I’m glad that you stuck with me this far…or skimmed to this point. Either way, I’m okay because this is the most important part for small businesses or businesses trying to figure out how to staff for and manage social media and digital marketing communications. Here’s the gamut:

  1. NEVER think this type of thing wouldn’t happen to you. Even if you believe you operate in tip top shape, humans love to complain..and one of the places where they love to to it is on social media. Even if they aren’t trying to get your attention, know that one small spark (complainer) can set the fire ablazin’. It may be something as small as you using 1-ply toilet paper, be ready to respond to even that nonsense if it looks like it’s about to ignite a forrest fire.
  2. Have a crisis plan in place. You shouldn’t be figuring out how to handle a crisis when it hits. Make sure everyone knows what to do if media calls (i.e. what person or department should they be directed to? Can they talk to media or not?). Who should they make aware of the issue? What is the first line of defense? In the event of a complaint, how long should it take your team to respond and what should that response be?
  3. Equip your team. Ensure social media and web content managers are equipped to respond to comments. Make sure they have a who to call list. Also craft a few boilerplate statements that your team can use if they have to respond quickly. You have no idea how much scripting can come in handy here.
  4. Empower your team. If your team has to go up a chain of command before posting or responding to posts, you’re already a step behind. However, don’t leave it just to the person behind the screen. Make sure leadership is in the loop and ready to step in and help if necessary.
  5. Rules of engagement. There is nothing that can make a company more vulnerable than social media. So before you decide to enter the world, create rules of engagement. Decided whether or not you’ll allow users to post on your page. Determine how you’ll respond to complaints. Determine how you’ll respond to hateful and malicious comments.  (Complaints and malicious comments are 2 different things.) For example, some news sites allow racist comments while other companies wouldn’t allow it all.
  6. Hire competent people. Many people think that interns or cousin Pookie are the right people to manage their social media channels because they’re good at the tech stuff and “in the know.” Wrong. You need someone who knows your organization well, is a great communication and understand the difference between doing social for personal reasons and managing social accounts as an extension of the brand.
  7. NEVER take down your page. Exception: If you go out of business.
  8. Sensitivity gauge. Ensure your team has a sensitivity gauge. There are certain topics that should either be supported or not discussed for the majority of companies. Politics. Race. Sexual-orientation. Ethnicity. Nationality. War. (Yes, race, ethnicity, and nationality are all different things.) Some of these things (not all) are perfectly fine to comment on on personal accounts, but not for business accounts unless your brand is the Republic or democratic national conventions. (smile)
  9. Take responsibility. If you or one of your employees did something wrong, own up to it. Then talk about what you’re doing to fix it. If you didn’t learn anything from Steve Harvey’s fiasco, this was one of the greatest takeaways. He owned it…and got offered the job for another year. There’s a certain level of respect that comes with self-accountability.
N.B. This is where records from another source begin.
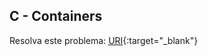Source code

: 
## C - Containers

Resolva este problema:
[URI][uri-2237]{:target="_blank"}

[uri-2237]:		https://www.urionlinejudge.com.br/judge/pt/problems/view/2237
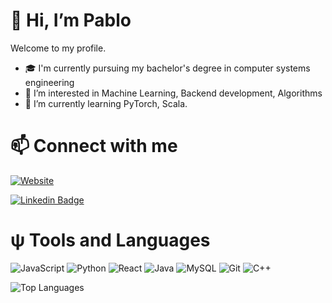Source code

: # 👋 Hi, I’m Pablo #

Welcome to my profile.

- 🎓 I'm currently pursuing my bachelor's degree in computer systems engineering
- 👀 I’m interested in Machine Learning, Backend development, Algorithms
- 🌱 I’m currently learning PyTorch, Scala.

# 📫 Connect with me #

[![Website](https://img.shields.io/badge/Website-Visit%20my%20webpage-blue?style=for-the-badge)][website]

[![Linkedin Badge](https://img.shields.io/badge/-blue?style=flat-square&logo=Linkedin&logoColor=white&link=https://www.linkedin.com/)][Linkedin]

# ψ Tools and Languages #

![JavaScript](https://img.shields.io/badge/-JavaScript-black?style=flat-square&logo=javascript)
![Python](https://img.shields.io/badge/-Python-black?style=flat-square&logo=Python)
![React](https://img.shields.io/badge/-React-black?style=flat-square&logo=react)
![Java](https://img.shields.io/badge/-java-E34A86?style=flat-square&logo=java)
![MySQL](https://img.shields.io/badge/-MySQL-black?style=flat-square&logo=mysql)
![Git](https://img.shields.io/badge/-Git-black?style=flat-square&logo=git)
![C++](https://img.shields.io/badge/-C++-00599C?style=flat-square&logo=c)

![Top Languages](https://github-readme-stats.vercel.app/api/top-langs/?username=PabloVarg&layout=compact)

[website]: #
[Linkedin]: #
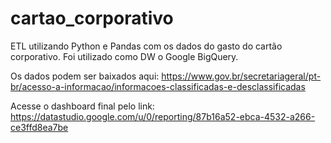 # cartao_corporativo

ETL utilizando Python e Pandas com os dados do gasto do cartão corporativo. Foi utilizado como DW o Google BigQuery.

Os dados podem ser baixados aqui: https://www.gov.br/secretariageral/pt-br/acesso-a-informacao/informacoes-classificadas-e-desclassificadas

Acesse o dashboard final pelo link: https://datastudio.google.com/u/0/reporting/87b16a52-ebca-4532-a266-ce3ffd8ea7be
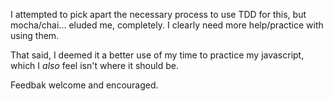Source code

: I attempted to pick apart the necessary process to use TDD for this, but mocha/chai... eluded me, completely. I clearly need more help/practice with using them.

That said, I deemed it a better use of my time to practice my javascript, which I *also* feel isn't where it should be.

Feedbak welcome and encouraged.
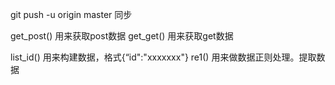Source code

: git push -u origin master   同步

get_post()  用来获取post数据
get_get()   用来获取get数据

list_id()   用来构建数据，格式{“id":"xxxxxxx"}
re1()       用来做数据正则处理。提取数据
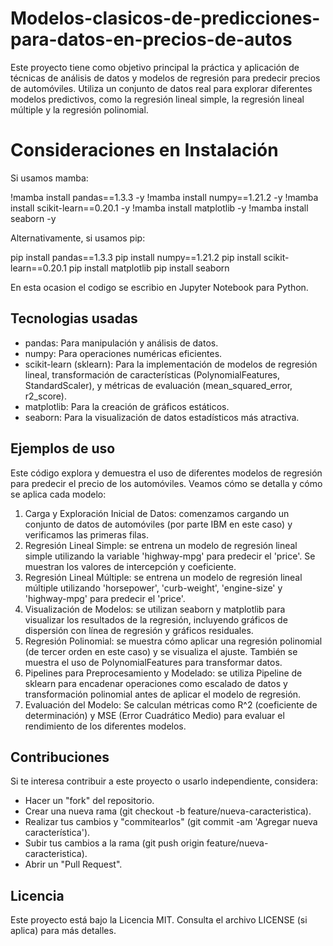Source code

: # Modelos-clasicos-de-predicciones-para-datos-en-precios-de-autos
Este proyecto tiene como objetivo principal la práctica y aplicación de técnicas de análisis de datos y modelos de regresión para predecir precios de automóviles. Utiliza un conjunto de datos real para explorar diferentes modelos predictivos, como la regresión lineal simple, la regresión lineal múltiple y la regresión polinomial.

# Consideraciones en Instalación
Si usamos mamba:

!mamba install pandas==1.3.3 -y
!mamba install numpy==1.21.2 -y
!mamba install scikit-learn==0.20.1 -y
!mamba install matplotlib -y
!mamba install seaborn -y

Alternativamente, si usamos pip:

pip install pandas==1.3.3
pip install numpy==1.21.2
pip install scikit-learn==0.20.1
pip install matplotlib
pip install seaborn

En esta ocasion el codigo se escribio en Jupyter Notebook para Python.

## Tecnologias usadas
- pandas: Para manipulación y análisis de datos.
- numpy: Para operaciones numéricas eficientes.
- scikit-learn (sklearn): Para la implementación de modelos de regresión lineal, transformación de características (PolynomialFeatures, StandardScaler), y métricas de evaluación (mean_squared_error, r2_score).
- matplotlib: Para la creación de gráficos estáticos.
- seaborn: Para la visualización de datos estadísticos más atractiva.

## Ejemplos de uso
Este código explora y demuestra el uso de diferentes modelos de regresión para predecir el precio de los automóviles. Veamos cómo se detalla y cómo se aplica cada modelo:
 1. Carga y Exploración Inicial de Datos: comenzamos cargando un conjunto de datos de automóviles (por parte IBM en este caso) y verificamos las primeras filas.
 2. Regresión Lineal Simple: se entrena un modelo de regresión lineal simple utilizando la variable 'highway-mpg' para predecir el 'price'. Se muestran los valores de intercepción y coeficiente.
 3. Regresión Lineal Múltiple: se entrena un modelo de regresión lineal múltiple utilizando 'horsepower', 'curb-weight', 'engine-size' y 'highway-mpg' para predecir el 'price'.
 4. Visualización de Modelos: se utilizan seaborn y matplotlib para visualizar los resultados de la regresión, incluyendo gráficos de dispersión con línea de regresión y gráficos residuales.
 5. Regresión Polinomial: se muestra cómo aplicar una regresión polinomial (de tercer orden en este caso) y se visualiza el ajuste. También se muestra el uso de PolynomialFeatures para transformar datos.
 6. Pipelines para Preprocesamiento y Modelado: se utiliza Pipeline de sklearn para encadenar operaciones como escalado de datos y transformación polinomial antes de aplicar el modelo de regresión.
 7. Evaluación del Modelo: Se calculan métricas como R^2 (coeficiente de determinación) y MSE (Error Cuadrático Medio) para evaluar el rendimiento de los diferentes modelos.

## Contribuciones
Si te interesa contribuir a este proyecto o usarlo independiente, considera:
- Hacer un "fork" del repositorio.
- Crear una nueva rama (git checkout -b feature/nueva-caracteristica).
- Realizar tus cambios y "commitearlos" (git commit -am 'Agregar nueva característica').
- Subir tus cambios a la rama (git push origin feature/nueva-caracteristica).
- Abrir un "Pull Request".

## Licencia
Este proyecto está bajo la Licencia MIT. Consulta el archivo LICENSE (si aplica) para más detalles.
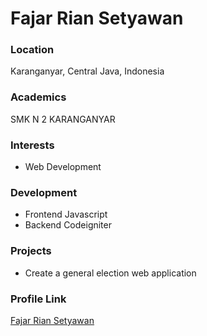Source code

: # Fajar Rian Setyawan

### Location

Karanganyar, Central Java, Indonesia

### Academics

SMK N 2 KARANGANYAR

### Interests

- Web Development

### Development

- Frontend Javascript
- Backend Codeigniter

### Projects

- Create a general election web application

### Profile Link

[Fajar Rian Setyawan](https://github.com/fajarriansss)
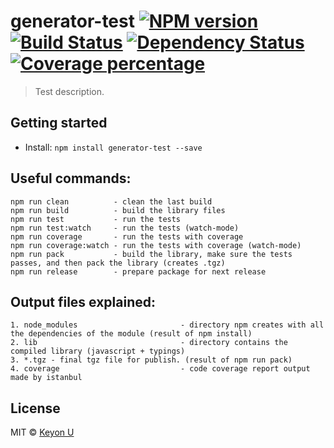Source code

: # generator-test [![NPM version][npm-image]][npm-url] [![Build Status][travis-image]][travis-url] [![Dependency Status][daviddm-image]][daviddm-url] [![Coverage percentage][coveralls-image]][coveralls-url]
> Test description.

## Getting started
- Install: `npm install generator-test --save`

## Useful commands:
    npm run clean          - clean the last build
    npm run build          - build the library files
    npm run test           - run the tests
    npm run test:watch     - run the tests (watch-mode)
    npm run coverage       - run the tests with coverage
    npm run coverage:watch - run the tests with coverage (watch-mode)
    npm run pack           - build the library, make sure the tests passes, and then pack the library (creates .tgz)
    npm run release        - prepare package for next release

## Output files explained:
    1. node_modules                       - directory npm creates with all the dependencies of the module (result of npm install)
    2. lib                                - directory contains the compiled library (javascript + typings)
    3. *.tgz - final tgz file for publish. (result of npm run pack)
    4. coverage                           - code coverage report output made by istanbul

## License

MIT © [Keyon U](https://justso.cool)


[npm-image]: https://badge.fury.io/js/generator-test.svg
[npm-url]: https://npmjs.org/package/generator-test
[travis-image]: https://travis-ci.org/youngyou/generator-test.svg?branch=master
[travis-url]: https://travis-ci.org/youngyou/generator-test
[daviddm-image]: https://david-dm.org/youngyou/generator-test.svg?theme=shields.io
[daviddm-url]: https://david-dm.org/youngyou/generator-test
[coveralls-image]: https://coveralls.io/repos/youngyou/generator-test/badge.svg
[coveralls-url]: https://coveralls.io/r/youngyou/generator-test
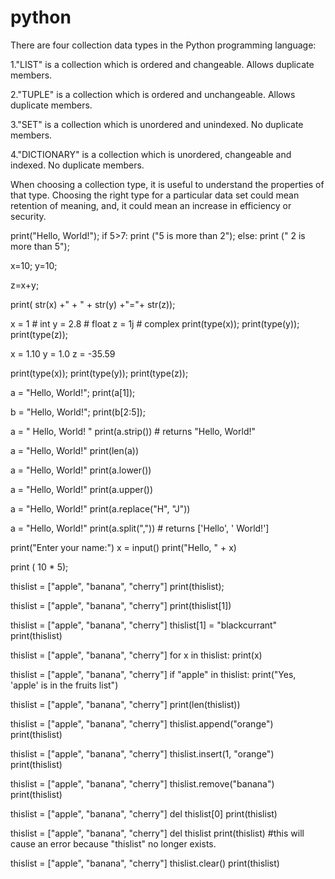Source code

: # python

There are four collection data types in the Python programming language:

1."LIST" is a collection which is ordered and changeable. Allows duplicate members.

2."TUPLE" is a collection which is ordered and unchangeable. Allows duplicate members.

3."SET" is a collection which is unordered and unindexed. No duplicate members.

4."DICTIONARY" is a collection which is unordered, changeable and indexed. No duplicate members.

When choosing a collection type, it is useful to understand the properties of that type. Choosing the right type for a particular data set could mean retention of meaning, and, it could mean an increase in efficiency or security.

print("Hello, World!"); if 5>7: print ("5 is more than 2"); else: print (" 2 is more than 5");

x=10; y=10;

z=x+y;

print( str(x) +" + " + str(y) +"="+ str(z));

x = 1 # int y = 2.8 # float z = 1j # complex print(type(x)); print(type(y)); print(type(z));

x = 1.10 y = 1.0 z = -35.59

print(type(x)); print(type(y)); print(type(z));

a = "Hello, World!"; print(a[1]);

b = "Hello, World!"; print(b[2:5]);

a = " Hello, World! " print(a.strip()) # returns "Hello, World!"

a = "Hello, World!" print(len(a))

a = "Hello, World!" print(a.lower())

a = "Hello, World!" print(a.upper())

a = "Hello, World!" print(a.replace("H", "J"))

a = "Hello, World!" print(a.split(",")) # returns ['Hello', ' World!']

print("Enter your name:") x = input() print("Hello, " + x)

print ( 10 * 5);

thislist = ["apple", "banana", "cherry"] print(thislist);

thislist = ["apple", "banana", "cherry"] print(thislist[1])

thislist = ["apple", "banana", "cherry"] thislist[1] = "blackcurrant" print(thislist)

thislist = ["apple", "banana", "cherry"] for x in thislist: print(x)

thislist = ["apple", "banana", "cherry"] if "apple" in thislist: print("Yes, 'apple' is in the fruits list")

thislist = ["apple", "banana", "cherry"] print(len(thislist))

thislist = ["apple", "banana", "cherry"] thislist.append("orange") print(thislist)

thislist = ["apple", "banana", "cherry"] thislist.insert(1, "orange") print(thislist)

thislist = ["apple", "banana", "cherry"] thislist.remove("banana") print(thislist)

thislist = ["apple", "banana", "cherry"] del thislist[0] print(thislist)

thislist = ["apple", "banana", "cherry"] del thislist print(thislist) #this will cause an error because "thislist" no longer exists.

thislist = ["apple", "banana", "cherry"] thislist.clear() print(thislist)
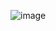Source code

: ![image](https://user-images.githubusercontent.com/114803938/221934737-07c2a86b-c438-4b08-8464-757e11c92ce4.png)
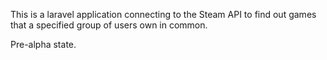 This is a laravel application connecting to the Steam API to find out games that a specified group of users own in common.

Pre-alpha state.

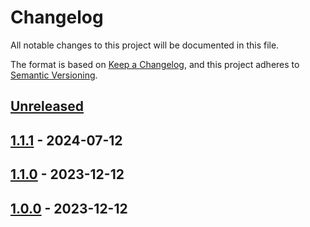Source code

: # Changelog

All notable changes to this project will be documented in this file.

The format is based on [Keep a Changelog](https://keepachangelog.com/en/1.0.0/), and this project adheres
to [Semantic Versioning](https://semver.org/spec/v2.0.0.html).

## [Unreleased]

## [1.1.1] - 2024-07-12

## [1.1.0] - 2023-12-12

## [1.0.0] - 2023-12-12

[Unreleased]: https://github.com/jdemetra/jdplus-benchmarking/compare/v1.1.1...HEAD
[1.1.1]: https://github.com/jdemetra/jdplus-benchmarking/compare/v1.1.0...v1.1.1
[1.1.0]: https://github.com/jdemetra/jdplus-benchmarking/compare/v1.0.0...v1.1.0
[1.0.0]: https://github.com/jdemetra/jdplus-benchmarking/releases/tag/v1.0.0

[STAT]: https://img.shields.io/badge/-STAT-068C09
[OTHER]: https://img.shields.io/badge/-OTHER-e4e669
[IO]: https://img.shields.io/badge/-IO-F813F7
[UI]: https://img.shields.io/badge/-UI-5319E7
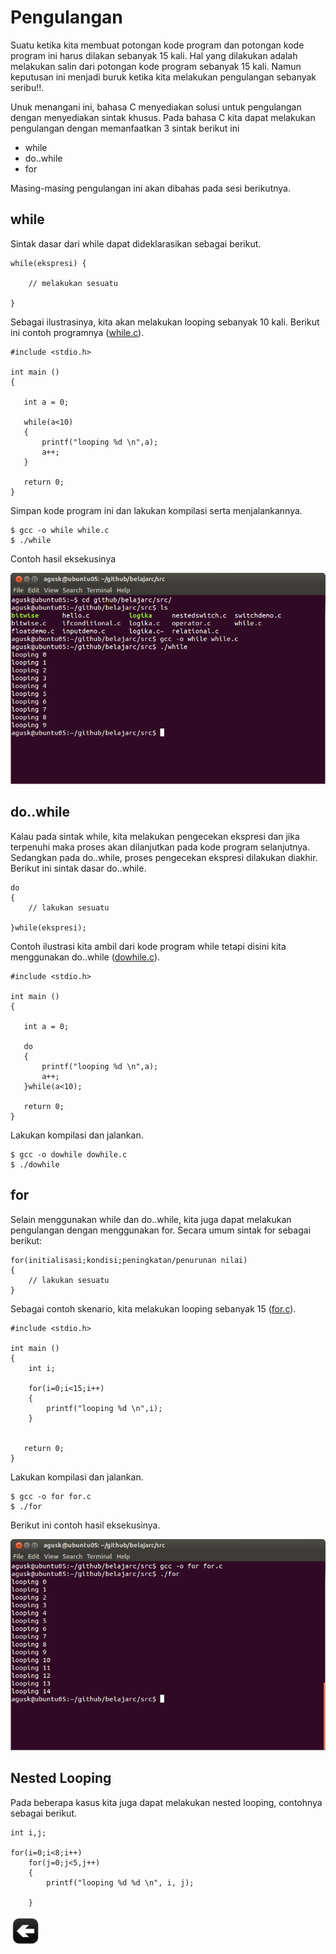 # Pengulangan

Suatu ketika kita membuat potongan kode program dan potongan kode program ini harus dilakan sebanyak 15 kali. Hal yang dilakukan adalah melakukan salin dari potongan kode program sebanyak 15 kali. Namun keputusan ini menjadi buruk ketika kita melakukan pengulangan sebanyak seribu!!.

Unuk menangani ini, bahasa C menyediakan solusi untuk pengulangan dengan menyediakan sintak khusus. Pada bahasa C kita dapat melakukan pengulangan dengan memanfaatkan 3 sintak berikut ini

* while
* do..while
* for

Masing-masing pengulangan ini akan dibahas pada sesi berikutnya.

## while

Sintak dasar dari while dapat dideklarasikan sebagai berikut.

    while(ekspresi) {
    
        // melakukan sesuatu

    }

Sebagai ilustrasinya, kita akan melakukan looping sebanyak 10 kali. Berikut ini contoh programnya ([while.c](../src/while.c)).

    #include <stdio.h>
     
    int main ()
    {
    
       int a = 0;
    
       while(a<10)
       {
           printf("looping %d \n",a);
           a++;
       }
          
       return 0;
    }
    

Simpan kode program ini dan lakukan kompilasi serta menjalankannya.


    $ gcc -o while while.c
    $ ./while
    

Contoh hasil eksekusinya

![alt text](images/while.png "Contoh hasil eksekusi")



## do..while

Kalau pada sintak while, kita melakukan pengecekan ekspresi dan jika terpenuhi maka proses akan dilanjutkan pada kode program selanjutnya. Sedangkan pada do..while, proses pengecekan ekspresi dilakukan diakhir. Berikut ini sintak dasar do..while.


    do
    {
        // lakukan sesuatu
    
    }while(ekspresi);



Contoh ilustrasi kita ambil dari kode program while tetapi disini kita menggunakan do..while ([dowhile.c](../src/dowhile.c)).


    #include <stdio.h>
     
    int main ()
    {
    
       int a = 0;
    
       do
       {
           printf("looping %d \n",a);
           a++;
       }while(a<10);
          
       return 0;
    }


Lakukan kompilasi dan jalankan.


    $ gcc -o dowhile dowhile.c
    $ ./dowhile
    




## for

Selain menggunakan while dan do..while, kita juga dapat melakukan pengulangan dengan menggunakan for. Secara umum sintak for sebagai berikut:


    for(initialisasi;kondisi;peningkatan/penurunan nilai)
    {
        // lakukan sesuatu
    }


Sebagai contoh skenario, kita melakukan looping sebanyak 15 ([for.c](../src/for.c)).


    #include <stdio.h>
     
    int main ()
    {
        int i;
    
        for(i=0;i<15;i++)
        {
            printf("looping %d \n",i);
        }
    
          
       return 0;
    }


Lakukan kompilasi dan jalankan.


    $ gcc -o for for.c
    $ ./for
    

Berikut ini contoh hasil eksekusinya.

![alt text](images/for.png "Contoh hasil eksekusi")




## Nested Looping

Pada beberapa kasus kita juga dapat melakukan nested looping, contohnya sebagai berikut.


    int i,j;
    
    for(i=0;i<8;i++)
        for(j=0;j<5,j++)
        {
            printf("looping %d %d \n", i, j);
    
        }





[![Kembali ke menu utama](images/back.png "Kembali menu utama")](/README.md)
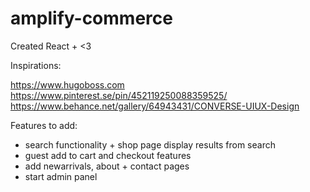# amplify-commerce
Created React + <3

Inspirations:

https://www.hugoboss.com
https://www.pinterest.se/pin/452119250088359525/
https://www.behance.net/gallery/64943431/CONVERSE-UIUX-Design


Features to add: 
- search functionality + shop page display results from search
- guest add to cart and checkout features
- add newarrivals, about + contact pages
- start admin panel
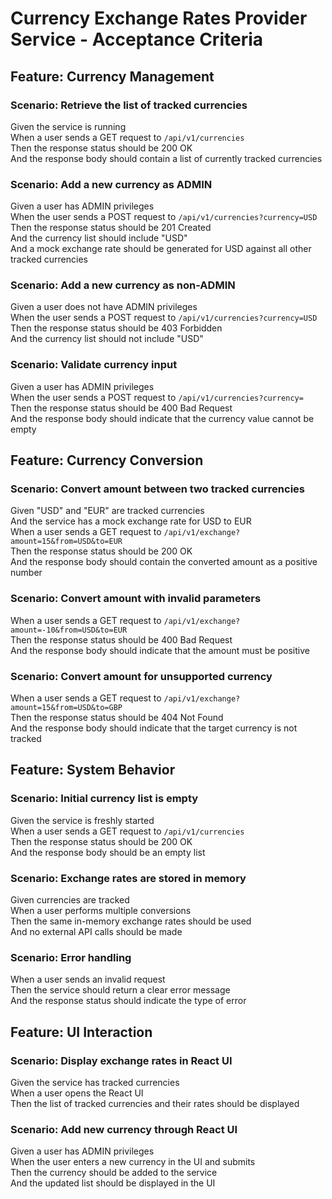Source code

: # Currency Exchange Rates Provider Service - Acceptance Criteria

## Feature: Currency Management

### Scenario: Retrieve the list of tracked currencies
Given the service is running  
When a user sends a GET request to `/api/v1/currencies`  
Then the response status should be 200 OK  
And the response body should contain a list of currently tracked currencies  

### Scenario: Add a new currency as ADMIN
Given a user has ADMIN privileges  
When the user sends a POST request to `/api/v1/currencies?currency=USD`  
Then the response status should be 201 Created  
And the currency list should include "USD"  
And a mock exchange rate should be generated for USD against all other tracked currencies  

### Scenario: Add a new currency as non-ADMIN
Given a user does not have ADMIN privileges  
When the user sends a POST request to `/api/v1/currencies?currency=USD`  
Then the response status should be 403 Forbidden  
And the currency list should not include "USD"  

### Scenario: Validate currency input
Given a user has ADMIN privileges  
When the user sends a POST request to `/api/v1/currencies?currency=`  
Then the response status should be 400 Bad Request  
And the response body should indicate that the currency value cannot be empty  

## Feature: Currency Conversion

### Scenario: Convert amount between two tracked currencies
Given "USD" and "EUR" are tracked currencies  
And the service has a mock exchange rate for USD to EUR  
When a user sends a GET request to `/api/v1/exchange?amount=15&from=USD&to=EUR`  
Then the response status should be 200 OK  
And the response body should contain the converted amount as a positive number  

### Scenario: Convert amount with invalid parameters
When a user sends a GET request to `/api/v1/exchange?amount=-10&from=USD&to=EUR`  
Then the response status should be 400 Bad Request  
And the response body should indicate that the amount must be positive  

### Scenario: Convert amount for unsupported currency
When a user sends a GET request to `/api/v1/exchange?amount=15&from=USD&to=GBP`  
Then the response status should be 404 Not Found  
And the response body should indicate that the target currency is not tracked  

## Feature: System Behavior

### Scenario: Initial currency list is empty
Given the service is freshly started  
When a user sends a GET request to `/api/v1/currencies`  
Then the response status should be 200 OK  
And the response body should be an empty list  

### Scenario: Exchange rates are stored in memory
Given currencies are tracked  
When a user performs multiple conversions  
Then the same in-memory exchange rates should be used  
And no external API calls should be made  

### Scenario: Error handling
When a user sends an invalid request  
Then the service should return a clear error message  
And the response status should indicate the type of error  

## Feature: UI Interaction

### Scenario: Display exchange rates in React UI
Given the service has tracked currencies  
When a user opens the React UI  
Then the list of tracked currencies and their rates should be displayed  

### Scenario: Add new currency through React UI
Given a user has ADMIN privileges  
When the user enters a new currency in the UI and submits  
Then the currency should be added to the service  
And the updated list should be displayed in the UI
  10. 24/7. When you work in the digital world, you have a 24 hour, 7 day a week job. That means that if something happens at 2am, you need to be responding by 2:05am. I’m blessed to work for a global company with people who monitor accounts while I’m sleeping. I’ve also had a past role where I had on-call duties.
  11. Turn on notifications. It’s not okay to just monitor your social channels when you’re on your computer or checking your facebook account. No…it’s time to turn on your notifications and check them EVERY time they come across your phone. Is it annoying? Yes. Will it be helpful in the time of a crisis…absolutely.

To be honest, if you practice these steps as normal business procedures, then it won’t be so stressful when a crisis arise. It’ll be business as usual, but with a few more people involved. Hopefully in the end, you can say “crisis averted.”